Sorry Wall Street, Brian Chesky Doesn’t Need Your Money

(Bloomberg) -- Airbnb doesn't want to go public anytime soon. Why would it? The home-sharing company has been able to raise funding from private investors to its heart's desire. You've got to believe that if the startup decides that it needs more money, SoftBank with its $93 billion fund, is happy to help. And Airbnb is profitable, so it doesn't need more cash to stay afloat.

What about that sweet IPO payout, you say? Even without going public, the company's three founders and some early employees netted at least $350 million by selling their Airbnb shares privately. What's not to love?

A lot, if you work at Airbnb. The company's employees appear to be growing understandably frustrated and increasingly nervous that they're getting shortchanged. Some employees' shares could expire if the company doesn't go public by the end of 2020. So Brian Chesky, the company's chief executive officer, promised them during an all-hands meeting on Thursday that Airbnb would go public before that happened. Chesky also told employees that the company would be ready, though not necessarily willing, to hold an IPO by June 2019.

Of course, if you've been paying attention, it shouldn't shock you that Airbnb is reluctant to enter the public markets: Airbnb's ex-Chief Financial Officer Laurence Tosi left in February amid a growing feud with Chesky over whether the company should go public imminently. Tosi was ready to leap; Chesky wasn't.

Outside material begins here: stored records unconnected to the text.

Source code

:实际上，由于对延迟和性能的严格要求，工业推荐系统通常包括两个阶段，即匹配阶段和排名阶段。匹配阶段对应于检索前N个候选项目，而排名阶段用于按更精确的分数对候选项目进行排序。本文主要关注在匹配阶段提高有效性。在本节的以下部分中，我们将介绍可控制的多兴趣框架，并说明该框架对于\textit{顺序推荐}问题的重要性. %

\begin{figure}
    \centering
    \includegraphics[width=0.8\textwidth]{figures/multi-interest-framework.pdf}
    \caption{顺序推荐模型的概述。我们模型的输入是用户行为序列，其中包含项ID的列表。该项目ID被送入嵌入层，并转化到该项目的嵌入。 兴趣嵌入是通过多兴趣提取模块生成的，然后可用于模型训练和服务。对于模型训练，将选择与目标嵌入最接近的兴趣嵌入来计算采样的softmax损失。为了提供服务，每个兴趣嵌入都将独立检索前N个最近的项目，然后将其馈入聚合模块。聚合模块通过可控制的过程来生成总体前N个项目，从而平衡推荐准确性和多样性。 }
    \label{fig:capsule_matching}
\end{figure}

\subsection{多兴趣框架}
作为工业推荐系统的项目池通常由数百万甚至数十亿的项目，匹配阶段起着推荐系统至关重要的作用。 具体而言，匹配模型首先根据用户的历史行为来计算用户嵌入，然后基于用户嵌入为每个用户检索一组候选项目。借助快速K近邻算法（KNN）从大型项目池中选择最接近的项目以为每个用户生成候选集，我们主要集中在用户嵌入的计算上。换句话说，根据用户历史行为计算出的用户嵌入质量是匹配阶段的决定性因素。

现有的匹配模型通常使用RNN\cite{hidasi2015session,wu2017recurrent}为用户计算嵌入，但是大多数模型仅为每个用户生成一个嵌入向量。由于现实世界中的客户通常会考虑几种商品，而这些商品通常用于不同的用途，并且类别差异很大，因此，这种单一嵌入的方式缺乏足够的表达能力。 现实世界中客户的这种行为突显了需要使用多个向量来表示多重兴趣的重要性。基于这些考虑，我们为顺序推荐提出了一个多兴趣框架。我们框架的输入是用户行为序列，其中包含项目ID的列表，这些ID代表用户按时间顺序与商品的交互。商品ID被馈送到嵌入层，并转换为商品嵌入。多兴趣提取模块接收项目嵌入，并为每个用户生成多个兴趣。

Tosi and a contingent of Airbnb employees aren't the only ones who'd like to see the company IPO sooner rather than later. There are investors who'd happily cash out as well. But they aren't calling the shots. This is a tautology but it's worth underlining: In founder-controlled companies, the founders decide when to go public.

That's increasingly important as more investors let founders cash out before the IPO. In one very recent example, Travis VanderZanden, the founder of the scooter sharing startup Bird, sold millions of dollars of his own shares just over a year into his company's existence. These kinds of deals mean there's been far less personal financial pressure for founders to head to the public markets. Uber co-founder Garrett Camp sold shares to TPG at a $3 billion valuation in 2013. And Travis Kalanick sold $1.4 billion worth of Uber shares, 29 percent of his take, as part of the SoftBank deal this year. It should be no surprise that it basically took a coup to get the company talking about an IPO.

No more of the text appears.